#### TASK TO CARRY OUT:
Please filter the listing below and copy out the lines that hold "Release".

#### EXERCISE INPUT:
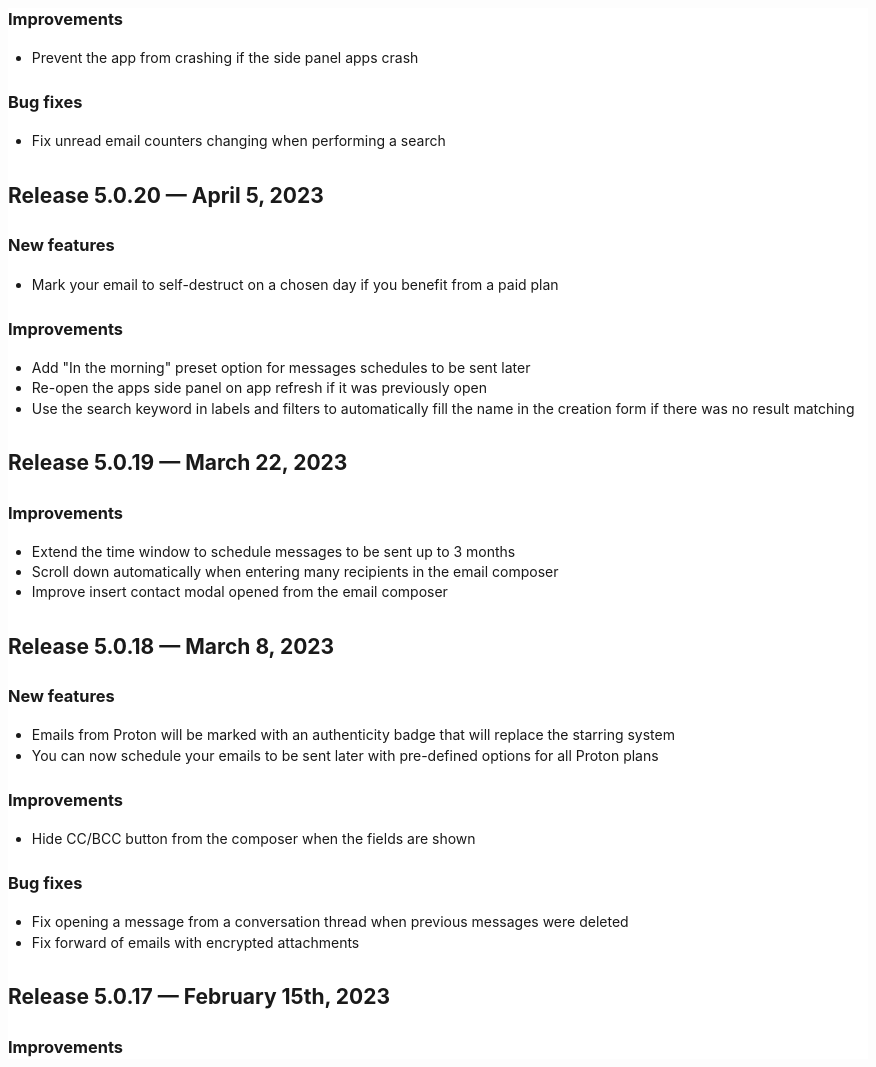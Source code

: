 ### Improvements

-   Prevent the app from crashing if the side panel apps crash

### Bug fixes

-   Fix unread email counters changing when performing a search

## Release 5.0.20 — April 5, 2023

### New features

-   Mark your email to self-destruct on a chosen day if you benefit from a paid plan

### Improvements

-   Add "In the morning" preset option for messages schedules to be sent later
-   Re-open the apps side panel on app refresh if it was previously open
-   Use the search keyword in labels and filters to automatically fill the name in the creation form if there was no result matching

## Release 5.0.19 — March 22, 2023

### Improvements

-   Extend the time window to schedule messages to be sent up to 3 months
-   Scroll down automatically when entering many recipients in the email composer
-   Improve insert contact modal opened from the email composer

## Release 5.0.18 — March 8, 2023

### New features

-   Emails from Proton will be marked with an authenticity badge that will replace the starring system
-   You can now schedule your emails to be sent later with pre-defined options for all Proton plans

### Improvements

-   Hide CC/BCC button from the composer when the fields are shown

### Bug fixes

-   Fix opening a message from a conversation thread when previous messages were deleted
-   Fix forward of emails with encrypted attachments

## Release 5.0.17 — February 15th, 2023

### Improvements

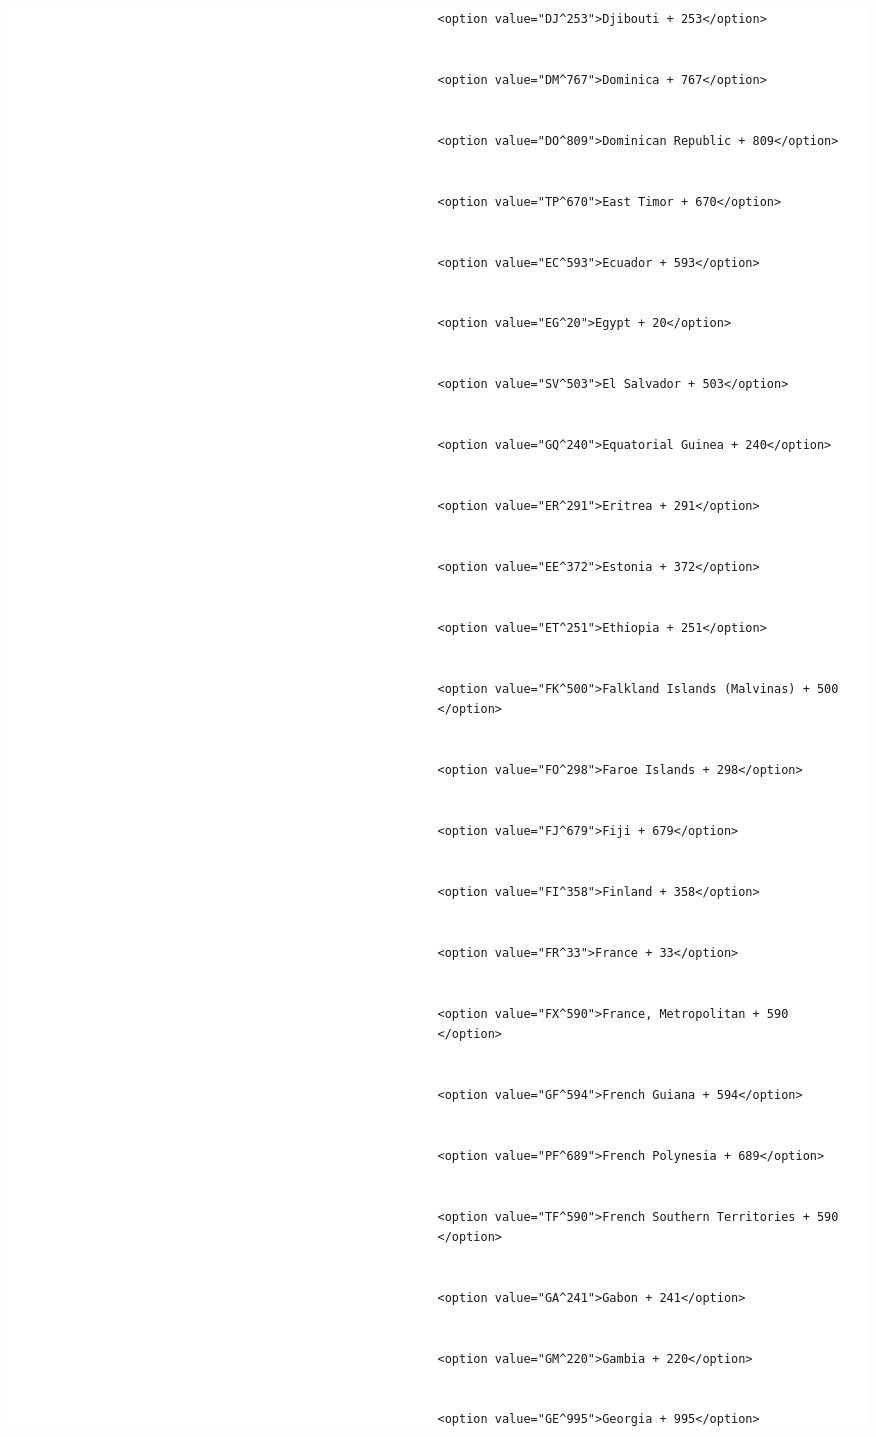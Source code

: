
																<option value="DJ^253">Djibouti + 253</option>


																<option value="DM^767">Dominica + 767</option>


																<option value="DO^809">Dominican Republic + 809</option>


																<option value="TP^670">East Timor + 670</option>


																<option value="EC^593">Ecuador + 593</option>


																<option value="EG^20">Egypt + 20</option>


																<option value="SV^503">El Salvador + 503</option>


																<option value="GQ^240">Equatorial Guinea + 240</option>


																<option value="ER^291">Eritrea + 291</option>


																<option value="EE^372">Estonia + 372</option>


																<option value="ET^251">Ethiopia + 251</option>


																<option value="FK^500">Falkland Islands (Malvinas) + 500
																</option>


																<option value="FO^298">Faroe Islands + 298</option>


																<option value="FJ^679">Fiji + 679</option>


																<option value="FI^358">Finland + 358</option>


																<option value="FR^33">France + 33</option>


																<option value="FX^590">France, Metropolitan + 590
																</option>


																<option value="GF^594">French Guiana + 594</option>


																<option value="PF^689">French Polynesia + 689</option>


																<option value="TF^590">French Southern Territories + 590
																</option>


																<option value="GA^241">Gabon + 241</option>


																<option value="GM^220">Gambia + 220</option>


																<option value="GE^995">Georgia + 995</option>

#### RESULT:
## Release 5.0.20 — April 5, 2023
## Release 5.0.19 — March 22, 2023
## Release 5.0.18 — March 8, 2023
## Release 5.0.17 — February 15th, 2023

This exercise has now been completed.